As you know, I celebrated New Year’s Day on November 27th this year, having decided to practice the liturgical cycle in a conscious and considered fashion (at least once in my life). Unfortunately for me, I’m not sure I fully considered the consequences.

Thus begins a new blog series, which will include posts from two thoughtful friends of mine: Ian Walden, and Andrea Tisher. Ian and Andrea have consented to read with me through Joan Chittister’s “The Liturgical Year,” at a pace of two chapters every week (although we may skip a week here or there). Each week, one of us will write a blog entry and then we will proceed to have a comment conversation in which you are welcome to participate. These post are not intended to read like book reviews (although taken as a whole, I’m pretty sure the book will be thoroughly reviewed by the end). Instead, we will use Chittister’s work as a jumping off point for wider ranging discussions about the Liturgical Cycle and its effect on our lives, and the life of the church. Please do consider picking up a copy of the book and joining the discussion.

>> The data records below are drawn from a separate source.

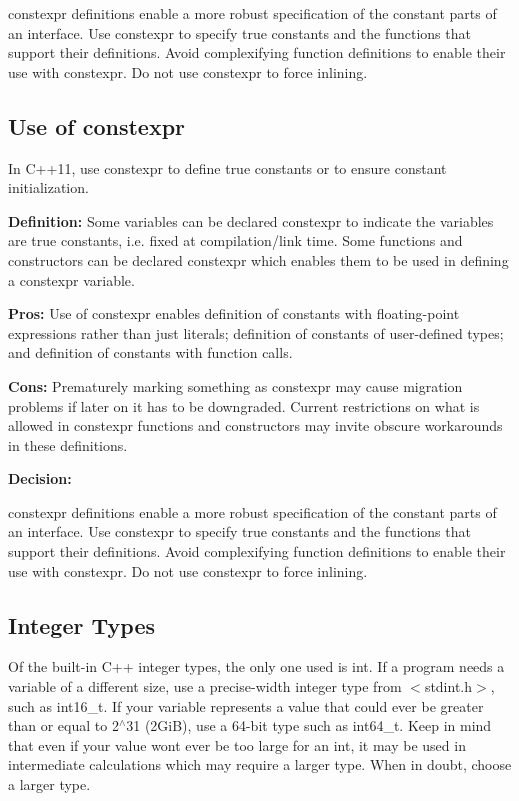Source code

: {\ttfamily constexpr} definitions enable a more robust specification of the constant parts of an interface. Use {\ttfamily constexpr} to specify true constants and the functions that support their definitions. Avoid complexifying function definitions to enable their use with constexpr. Do not use constexpr to force inlining.

\subsection*{Use of constexpr}

In C++11, use {\ttfamily constexpr} to define true constants or to ensure constant initialization.

{\bfseries Definition\+:} Some variables can be declared constexpr to indicate the variables are true constants, i.\+e. fixed at compilation/link time. Some functions and constructors can be declared constexpr which enables them to be used in defining a constexpr variable.

{\bfseries Pros\+:} Use of constexpr enables definition of constants with floating-\/point expressions rather than just literals; definition of constants of user-\/defined types; and definition of constants with function calls.

{\bfseries Cons\+:} Prematurely marking something as {\ttfamily constexpr} may cause migration problems if later on it has to be downgraded. Current restrictions on what is allowed in constexpr functions and constructors may invite obscure workarounds in these definitions.

{\bfseries Decision\+:}

{\ttfamily constexpr} definitions enable a more robust specification of the constant parts of an interface. Use constexpr to specify true constants and the functions that support their definitions. Avoid complexifying function definitions to enable their use with constexpr. Do not use constexpr to force inlining.

\subsection*{Integer Types}

Of the built-\/in C++ integer types, the only one used is {\ttfamily int}. If a program needs a variable of a different size, use a precise-\/width integer type from {\ttfamily $<$stdint.\+h$>$}, such as {\ttfamily int16\+\_\+t}. If your variable represents a value that could ever be greater than or equal to 2$^\wedge$31 (2\+GiB), use a 64-\/bit type such as {\ttfamily int64\+\_\+t}. Keep in mind that even if your value won\textquotesingle{}t ever be too large for an {\ttfamily int}, it may be used in intermediate calculations which may require a larger type. When in doubt, choose a larger type.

Now back to the first two chapters.

Near the beginning of her first chapter, Chittister states: “The way we define our years determines what we think our lives are meant to be about and how we will live because of it.” She speaks about the different ways we have of defining our years: fiscal years, school years, planting and harvest, cycles of the moon, etc. As I thought about this, I realized that my life has been shaped by the educational year. September 1 feels far more full of promise and newness than January 1 ever did (and certainly more than November 27th!). I tend to make resolutions every Fall (“I will stick to a new schedule,” “I will write for an hour every morning,” “I will get every paper in before its due date,” “I will keep my life more balanced, and eat and exercise to fuel my study”), and I also follow the New Year tradition of breaking each resolution, almost ritualistically, one month in.

What Chittister’s first two chapters made me consider, however, was how this view of my year has caused me to evaluate my life. She says, on page 6, “Like the rings on a tree, the cycles of Christian feasts are meant to mark the levels of our spiritual growth from one stage to another in the process of human growth.” Huh. Can we derive from that statement that whatever “year” we choose to make the driving force of our life also has something to say about the way we measure our progress though life, and the way we value ourselves and others?

It’s completely natural for kids to look up to kids in higher grades (and I had three older brothers to catch up to!), but with me it went beyond this. I remember watching one of my brothers colour a map as part of his homework. I wanted so much to know enough (and to have the colouring skills) to be able to do the same thing. In fact, I even planned out how I would colour the map. In detail. A plan I brought to fruition five years later when I was given a similar assignment. In university, I shuddered every time I failed to reach above the class average on an assignment or an exam. When I reached grad school, each course I completed was one more notch on my educational belt, and my heart sank every time I received a B. My ritual of counting my years by the academic calendar has resulted in a life measured according to knowledge and skill.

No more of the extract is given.